_Task statement_.
Can you retype every record below exactly as written?

----- Record excerpts -----

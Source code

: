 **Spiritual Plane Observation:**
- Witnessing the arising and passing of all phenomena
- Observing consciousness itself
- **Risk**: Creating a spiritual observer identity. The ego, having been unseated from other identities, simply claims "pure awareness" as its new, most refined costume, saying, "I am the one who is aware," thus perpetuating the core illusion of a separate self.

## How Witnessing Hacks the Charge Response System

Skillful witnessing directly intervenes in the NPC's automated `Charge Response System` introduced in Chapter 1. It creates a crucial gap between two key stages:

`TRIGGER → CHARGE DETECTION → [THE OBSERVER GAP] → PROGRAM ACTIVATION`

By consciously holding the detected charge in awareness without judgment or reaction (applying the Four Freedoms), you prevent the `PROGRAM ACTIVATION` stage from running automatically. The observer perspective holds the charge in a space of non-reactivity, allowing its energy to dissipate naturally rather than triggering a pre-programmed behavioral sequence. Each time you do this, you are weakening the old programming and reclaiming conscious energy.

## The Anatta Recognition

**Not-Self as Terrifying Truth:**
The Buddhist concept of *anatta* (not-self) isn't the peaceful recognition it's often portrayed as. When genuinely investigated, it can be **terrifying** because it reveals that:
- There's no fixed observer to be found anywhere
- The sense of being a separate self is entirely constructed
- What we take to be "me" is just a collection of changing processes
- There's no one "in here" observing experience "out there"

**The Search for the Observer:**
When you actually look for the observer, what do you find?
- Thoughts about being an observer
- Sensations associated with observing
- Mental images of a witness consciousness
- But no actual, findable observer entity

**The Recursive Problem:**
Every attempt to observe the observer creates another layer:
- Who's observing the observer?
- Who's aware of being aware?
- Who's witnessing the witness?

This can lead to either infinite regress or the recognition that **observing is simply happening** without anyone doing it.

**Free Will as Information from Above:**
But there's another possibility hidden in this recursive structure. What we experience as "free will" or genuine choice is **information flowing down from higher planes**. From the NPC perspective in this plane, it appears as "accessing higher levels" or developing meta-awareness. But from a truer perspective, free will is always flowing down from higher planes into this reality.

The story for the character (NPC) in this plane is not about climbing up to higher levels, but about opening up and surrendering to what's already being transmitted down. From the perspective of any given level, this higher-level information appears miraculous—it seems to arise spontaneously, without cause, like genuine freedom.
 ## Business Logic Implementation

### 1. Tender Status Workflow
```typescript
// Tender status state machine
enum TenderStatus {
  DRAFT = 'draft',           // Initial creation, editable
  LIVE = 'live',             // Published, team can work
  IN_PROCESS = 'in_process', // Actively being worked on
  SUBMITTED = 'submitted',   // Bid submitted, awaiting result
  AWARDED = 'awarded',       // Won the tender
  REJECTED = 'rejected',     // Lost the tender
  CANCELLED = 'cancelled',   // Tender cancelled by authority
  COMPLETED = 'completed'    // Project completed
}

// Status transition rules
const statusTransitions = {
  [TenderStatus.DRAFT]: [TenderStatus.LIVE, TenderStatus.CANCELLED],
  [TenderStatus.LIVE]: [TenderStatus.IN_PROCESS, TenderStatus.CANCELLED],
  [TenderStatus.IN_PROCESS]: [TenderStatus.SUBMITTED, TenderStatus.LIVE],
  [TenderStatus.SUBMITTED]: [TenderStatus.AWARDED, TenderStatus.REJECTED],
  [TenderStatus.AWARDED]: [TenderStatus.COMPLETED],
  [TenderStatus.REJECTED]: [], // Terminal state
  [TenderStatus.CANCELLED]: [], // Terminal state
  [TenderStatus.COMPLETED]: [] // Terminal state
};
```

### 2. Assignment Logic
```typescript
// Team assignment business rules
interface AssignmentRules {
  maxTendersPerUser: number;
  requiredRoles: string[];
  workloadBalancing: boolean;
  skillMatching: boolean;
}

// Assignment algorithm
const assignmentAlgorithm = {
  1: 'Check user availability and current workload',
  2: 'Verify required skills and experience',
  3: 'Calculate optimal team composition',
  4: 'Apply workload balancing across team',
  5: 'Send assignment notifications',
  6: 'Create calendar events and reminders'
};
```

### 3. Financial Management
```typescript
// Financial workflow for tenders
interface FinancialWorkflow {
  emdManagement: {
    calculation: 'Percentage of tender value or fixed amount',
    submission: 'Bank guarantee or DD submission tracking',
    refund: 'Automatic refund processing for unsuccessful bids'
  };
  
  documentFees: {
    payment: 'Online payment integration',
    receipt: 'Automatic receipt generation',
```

-----

_Exercise output_.
Source code

: **Spiritual Plane Observation:**
- Witnessing the arising and passing of all phenomena
- Observing consciousness itself
- **Risk**: Creating a spiritual observer identity. The ego, having been unseated from other identities, simply claims "pure awareness" as its new, most refined costume, saying, "I am the one who is aware," thus perpetuating the core illusion of a separate self.

## How Witnessing Hacks the Charge Response System

Skillful witnessing directly intervenes in the NPC's automated `Charge Response System` introduced in Chapter 1. It creates a crucial gap between two key stages:

`TRIGGER → CHARGE DETECTION → [THE OBSERVER GAP] → PROGRAM ACTIVATION`

By consciously holding the detected charge in awareness without judgment or reaction (applying the Four Freedoms), you prevent the `PROGRAM ACTIVATION` stage from running automatically. The observer perspective holds the charge in a space of non-reactivity, allowing its energy to dissipate naturally rather than triggering a pre-programmed behavioral sequence. Each time you do this, you are weakening the old programming and reclaiming conscious energy.

## The Anatta Recognition

**Not-Self as Terrifying Truth:**
The Buddhist concept of *anatta* (not-self) isn't the peaceful recognition it's often portrayed as. When genuinely investigated, it can be **terrifying** because it reveals that:
- There's no fixed observer to be found anywhere
- The sense of being a separate self is entirely constructed
- What we take to be "me" is just a collection of changing processes
- There's no one "in here" observing experience "out there"

**The Search for the Observer:**
When you actually look for the observer, what do you find?
- Thoughts about being an observer
- Sensations associated with observing
- Mental images of a witness consciousness
- But no actual, findable observer entity

**The Recursive Problem:**
Every attempt to observe the observer creates another layer:
- Who's observing the observer?
- Who's aware of being aware?
- Who's witnessing the witness?

This can lead to either infinite regress or the recognition that **observing is simply happening** without anyone doing it.

**Free Will as Information from Above:**
But there's another possibility hidden in this recursive structure. What we experience as "free will" or genuine choice is **information flowing down from higher planes**. From the NPC perspective in this plane, it appears as "accessing higher levels" or developing meta-awareness. But from a truer perspective, free will is always flowing down from higher planes into this reality.

The story for the character (NPC) in this plane is not about climbing up to higher levels, but about opening up and surrendering to what's already being transmitted down. From the perspective of any given level, this higher-level information appears miraculous—it seems to arise spontaneously, without cause, like genuine freedom.
 ## Business Logic Implementation

### 1. Tender Status Workflow
```typescript
// Tender status state machine
enum TenderStatus {
  DRAFT = 'draft',           // Initial creation, editable
  LIVE = 'live',             // Published, team can work
  IN_PROCESS = 'in_process', // Actively being worked on
  SUBMITTED = 'submitted',   // Bid submitted, awaiting result
  AWARDED = 'awarded',       // Won the tender
  REJECTED = 'rejected',     // Lost the tender
  CANCELLED = 'cancelled',   // Tender cancelled by authority
  COMPLETED = 'completed'    // Project completed
}

// Status transition rules
const statusTransitions = {
  [TenderStatus.DRAFT]: [TenderStatus.LIVE, TenderStatus.CANCELLED],
  [TenderStatus.LIVE]: [TenderStatus.IN_PROCESS, TenderStatus.CANCELLED],
  [TenderStatus.IN_PROCESS]: [TenderStatus.SUBMITTED, TenderStatus.LIVE],
  [TenderStatus.SUBMITTED]: [TenderStatus.AWARDED, TenderStatus.REJECTED],
  [TenderStatus.AWARDED]: [TenderStatus.COMPLETED],
  [TenderStatus.REJECTED]: [], // Terminal state
  [TenderStatus.CANCELLED]: [], // Terminal state
  [TenderStatus.COMPLETED]: [] // Terminal state
};
```

### 2. Assignment Logic
```typescript
// Team assignment business rules
interface AssignmentRules {
  maxTendersPerUser: number;
  requiredRoles: string[];
  workloadBalancing: boolean;
  skillMatching: boolean;
}

// Assignment algorithm
const assignmentAlgorithm = {
  1: 'Check user availability and current workload',
  2: 'Verify required skills and experience',
  3: 'Calculate optimal team composition',
  4: 'Apply workload balancing across team',
  5: 'Send assignment notifications',
  6: 'Create calendar events and reminders'
};
```

### 3. Financial Management
```typescript
// Financial workflow for tenders
interface FinancialWorkflow {
  emdManagement: {
    calculation: 'Percentage of tender value or fixed amount',
    submission: 'Bank guarantee or DD submission tracking',
    refund: 'Automatic refund processing for unsuccessful bids'
  };
  
  documentFees: {
    payment: 'Online payment integration',
    receipt: 'Automatic receipt generation',
```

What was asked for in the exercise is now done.